> What is required
Across all the entries below, how many lines contain the string "console"? The number by itself is the answer.

> Materials provided
************

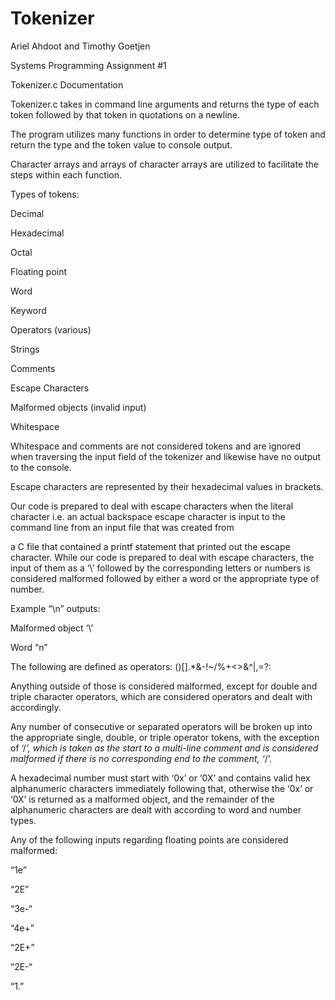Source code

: # Tokenizer

Ariel Ahdoot and Timothy Goetjen

Systems Programming Assignment #1

Tokenizer.c Documentation



Tokenizer.c takes in command line arguments and returns the type of each token followed by that token in quotations on a newline.

The program utilizes many functions in order to determine type of token and return the type and the token value to console output.

Character arrays and arrays of character arrays are utilized to facilitate the steps within each function.



Types of tokens:

Decimal

Hexadecimal

Octal

Floating point

Word

Keyword

Operators (various)

Strings

Comments

Escape Characters

Malformed objects (invalid input)

Whitespace



Whitespace and comments are not considered tokens and are ignored when traversing the input field of the tokenizer and likewise have no output to the console.

Escape characters are represented by their hexadecimal values in brackets.

Our code is prepared to deal with escape characters when the literal character i.e. an actual backspace escape character is input to the command line from an input file that was created from

a C file that contained a printf statement that printed out the escape character.  While our code is prepared to deal with escape characters, the input of them as a ‘\’ followed by the corresponding letters or numbers is considered malformed followed by either a word or the appropriate type of number.

Example “\n” outputs:

Malformed object ‘\’

Word “n”



The following are defined as operators: ()[].*&-!~/%+<>&^|,=?:

Anything outside of those is considered malformed, except for double and triple character operators, which are considered operators and dealt with accordingly.

Any number of consecutive or separated operators will be broken up into the appropriate single, double, or triple operator tokens, with the exception of ‘/*’, which is taken as the start to a multi-line comment and is considered malformed if there is no corresponding end to the comment, ‘*/’.



A hexadecimal number must start with ‘0x’ or ‘0X’ and contains valid hex alphanumeric characters immediately following that, otherwise the ‘0x’ or ‘0X’ is returned as a malformed object, and the remainder of the alphanumeric characters are dealt with according to word and number types.



Any of the following inputs regarding floating points are considered malformed:

“1e”

“2E”

“3e-“

“4e+”

“2E+”

“2E-“

“1.”
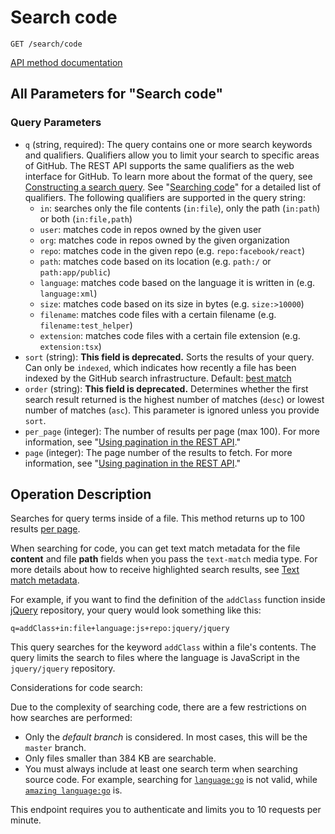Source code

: # Search code

`GET /search/code`

[API method documentation](https://docs.github.com/rest/search/search#search-code)

## All Parameters for "Search code"

### Query Parameters

- `q` (string, required): The query contains one or more search keywords and qualifiers. Qualifiers allow you to limit your search to specific areas of GitHub. The REST API supports the same qualifiers as the web interface for GitHub. To learn more about the format of the query, see [Constructing a search query](https://docs.github.com/rest/search/search#constructing-a-search-query). See "[Searching code](https://docs.github.com/search-github/searching-on-github/searching-code)" for a detailed list of qualifiers. The following qualifiers are supported in the query string:
    - `in`: searches only the file contents (`in:file`), only the path (`in:path`) or both (`in:file,path`)
    - `user`: matches code in repos owned by the given user
    - `org`: matches code in repos owned by the given organization
    - `repo`: matches code in the given repo (e.g. `repo:facebook/react`)
    - `path`: matches code based on its location (e.g. `path:/` or `path:app/public`)
    - `language`: matches code based on the language it is written in (e.g. `language:xml`)
    - `size`: matches code based on its size in bytes (e.g. `size:>10000`)
    - `filename`: matches code files with a certain filename (e.g. `filename:test_helper`)
    - `extension`: matches code files with a certain file extension (e.g. `extension:tsx`)
- `sort` (string): **This field is deprecated.** Sorts the results of your query. Can only be `indexed`, which indicates how recently a file has been indexed by the GitHub search infrastructure. Default: [best match](https://docs.github.com/rest/search/search#ranking-search-results)
- `order` (string): **This field is deprecated.** Determines whether the first search result returned is the highest number of matches (`desc`) or lowest number of matches (`asc`). This parameter is ignored unless you provide `sort`. 
- `per_page` (integer): The number of results per page (max 100). For more information, see "[Using pagination in the REST API](https://docs.github.com/rest/using-the-rest-api/using-pagination-in-the-rest-api)."
- `page` (integer): The page number of the results to fetch. For more information, see "[Using pagination in the REST API](https://docs.github.com/rest/using-the-rest-api/using-pagination-in-the-rest-api)."

## Operation Description

Searches for query terms inside of a file. This method returns up to 100 results [per page](https://docs.github.com/rest/guides/using-pagination-in-the-rest-api).

When searching for code, you can get text match metadata for the file **content** and file **path** fields when you pass the `text-match` media type. For more details about how to receive highlighted search results, see [Text match metadata](https://docs.github.com/rest/search/search#text-match-metadata).

For example, if you want to find the definition of the `addClass` function inside [jQuery](https://github.com/jquery/jquery) repository, your query would look something like this:

`q=addClass+in:file+language:js+repo:jquery/jquery`

This query searches for the keyword `addClass` within a file's contents. The query limits the search to files where the language is JavaScript in the `jquery/jquery` repository.

Considerations for code search:

Due to the complexity of searching code, there are a few restrictions on how searches are performed:

*   Only the _default branch_ is considered. In most cases, this will be the `master` branch.
*   Only files smaller than 384 KB are searchable.
*   You must always include at least one search term when searching source code. For example, searching for [`language:go`](https://github.com/search?utf8=%E2%9C%93&q=language%3Ago&type=Code) is not valid, while [`amazing
language:go`](https://github.com/search?utf8=%E2%9C%93&q=amazing+language%3Ago&type=Code) is.

This endpoint requires you to authenticate and limits you to 10 requests per minute.
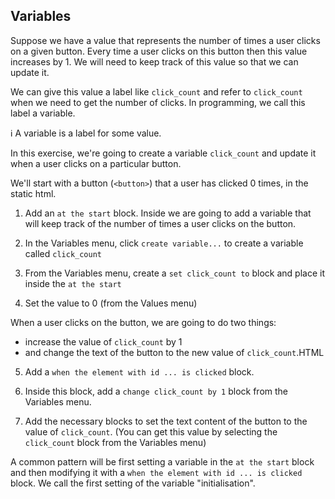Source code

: ## Variables


Suppose we have a value that represents the number of times a user clicks on a given button. Every time a user clicks on this button then this value increases by 1. We will need to keep track of this value so that we can update it. 

We can give this value a label like `click_count` and refer to `click_count` when we need to get the number of clicks. In programming, we call this label a variable. 

ℹ️ A variable is a label for some value.

In this exercise, we're going to create a variable `click_count` and update it when a user clicks on a particular button.
 

We'll start with a button (`<button>`) that a user has clicked 0 times, in the static html.

1. Add an `at the start` block. Inside we are going to add a variable that will keep track of the number of times a user clicks on the button.

2. In the Variables menu, click `create variable...` to create a variable called `click_count`

3. From the Variables menu, create a `set click_count to` block and place it inside the `at the start`

4. Set the value to 0 (from the Values menu)

When a user clicks on the button, we are going to do two things: 
- increase the value of `click_count` by 1
- and change the text of the button to the new value of `click_count`.HTML

5. Add a `when the element with id ... is clicked` block. 

6. Inside this block, add a `change click_count by 1` block from the Variables menu.

7. Add the necessary blocks to set the text content of the button to the value of `click_count`. (You can get this value by selecting the `click_count` block from the Variables menu)

A common pattern will be first setting a variable in the `at the start` block and then modifying it with a `when the element with id ... is clicked` block. We call the first setting of the variable "initialisation".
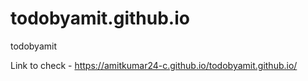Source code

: # todobyamit.github.io
todobyamit


Link to check - https://amitkumar24-c.github.io/todobyamit.github.io/
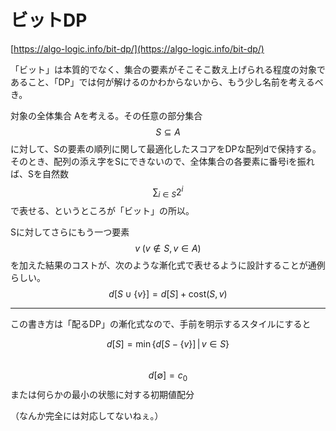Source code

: # ビットDP

[https://algo-logic.info/bit-dp/](https://algo-logic.info/bit-dp/)

「ビット」は本質的でなく、集合の要素がそこそこ数え上げられる程度の対象であること、「DP」では何が解けるのかわからないから、もう少し名前を考えるべき。

対象の全体集合 Aを考える。その任意の部分集合 $$S \subseteq A$$に対して、Sの要素の順列に関して最適化したスコアをDPな配列dで保持する。そのとき、配列の添え字をSにできないので、全体集合の各要素に番号iを振れば、Sを自然数$$\sum_{i \in S} 2^i$$で表せる、というところが「ビット」の所以。

Sに対してさらにもう一つ要素 $$v \; (v \notin S, v \in A)$$を加えた結果のコストが、次のような漸化式で表せるように設計することが通例らしい。  
$$d[S \cup \{v\}] = d[S] + \textrm{cost}(S,v)$$

---

この書き方は「配るDP」の漸化式なので、手前を明示するスタイルにすると

$$d[S] = \min \{ d[S - \{v\}] \,|\, v \in S \}$$  
$$d[\emptyset] = c_0$$ または何らかの最小の状態に対する初期値配分

（なんか完全には対応してないねぇ。）

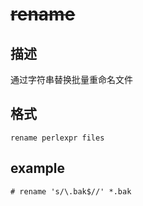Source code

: # ~~rename~~

## 描述

通过字符串替换批量重命名文件

## 格式

    rename perlexpr files

## example

    # rename 's/\.bak$//' *.bak
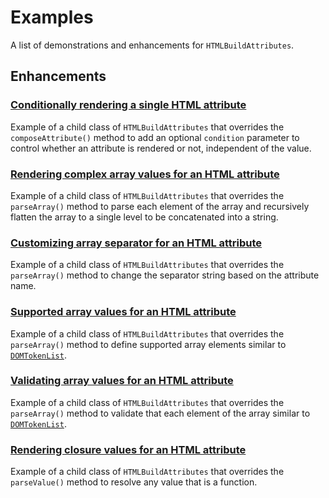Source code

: # Examples

A list of demonstrations and enhancements for `HTMLBuildAttributes`.

## Enhancements

### [Conditionally rendering a single HTML attribute](/attribute-condition)

Example of a child class of `HTMLBuildAttributes` that overrides the
`composeAttribute()` method to add an optional `condition` parameter to
control whether an attribute is rendered or not, independent of the value.

### [Rendering complex array values for an HTML attribute](/attribute-value-array)

Example of a child class of `HTMLBuildAttributes` that overrides the
`parseArray()` method to parse each element of the array and recursively
flatten the array to a single level to be concatenated into a string.

### [Customizing array separator for an HTML attribute](/attribute-value-array-join)

Example of a child class of `HTMLBuildAttributes` that overrides the
`parseArray()` method to change the separator string based on the
attribute name.

### [Supported array values for an HTML attribute](/attribute-value-array-supported-token)

Example of a child class of `HTMLBuildAttributes` that overrides the
`parseArray()` method to define supported array elements similar to
[`DOMTokenList`](https://dom.spec.whatwg.org/#concept-supported-tokens).

### [Validating array values for an HTML attribute](/attribute-value-array-validate-token)

Example of a child class of `HTMLBuildAttributes` that overrides the
`parseArray()` method to validate that each element of the array similar
to [`DOMTokenList`](https://dom.spec.whatwg.org/#dom-domtokenlist-add).

### [Rendering closure values for an HTML attribute](/attribute-value-closure)

Example of a child class of `HTMLBuildAttributes` that overrides the
`parseValue()` method to resolve any value that is a function.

************

> Exercise solution
2